Work item: The required answer is every line of the data containing the word "Supporting".

Stored data

/---

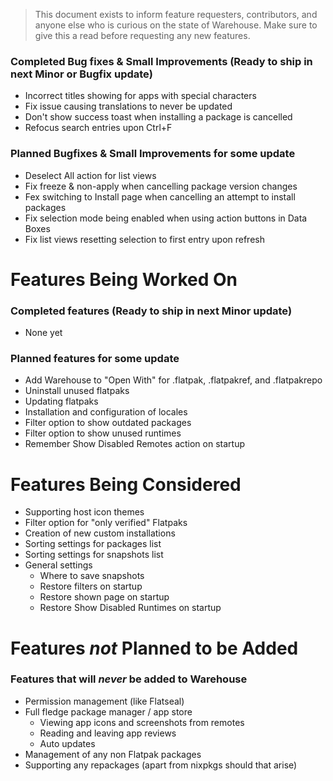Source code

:> This document exists to inform feature requesters, contributors, and anyone else who is curious on the state of Warehouse. Make sure to give this a read before requesting any new features.

### Completed Bug fixes & Small Improvements (Ready to ship in next Minor or Bugfix update)

- Incorrect titles showing for apps with special characters
- Fix issue causing translations to never be updated
- Don't show success toast when installing a package is cancelled
- Refocus search entries upon Ctrl+F

### Planned Bugfixes & Small Improvements for some update

- Deselect All action for list views
- Fix freeze & non-apply when cancelling package version changes
- Fex switching to Install page when cancelling an attempt to install packages
- Fix selection mode being enabled when using action buttons in Data Boxes
- Fix list views resetting selection to first entry upon refresh

# Features Being Worked On

### Completed features (Ready to ship in next Minor update)

- None yet

### Planned features for some update

- Add Warehouse to "Open With" for .flatpak, .flatpakref, and .flatpakrepo
- Uninstall unused flatpaks
- Updating flatpaks
- Installation and configuration of locales
- Filter option to show outdated packages
- Filter option to show unused runtimes
- Remember Show Disabled Remotes action on startup

# Features Being Considered

- Supporting host icon themes
- Filter option for "only verified" Flatpaks
- Creation of new custom installations
- Sorting settings for packages list
- Sorting settings for snapshots list
- General settings
    - Where to save snapshots
    - Restore filters on startup
    - Restore shown page on startup
    - Restore Show Disabled Runtimes on startup

# Features *not* Planned to be Added

### Features that will *never* be added to Warehouse

- Permission management (like Flatseal)
- Full fledge package manager / app store
	- Viewing app icons and screenshots from remotes
	- Reading and leaving app reviews
	- Auto updates
- Management of any non Flatpak packages
- Supporting any repackages (apart from nixpkgs should that arise)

\---

Answer section:
- Supporting host icon themes
- Supporting any repackages (apart from nixpkgs should that arise)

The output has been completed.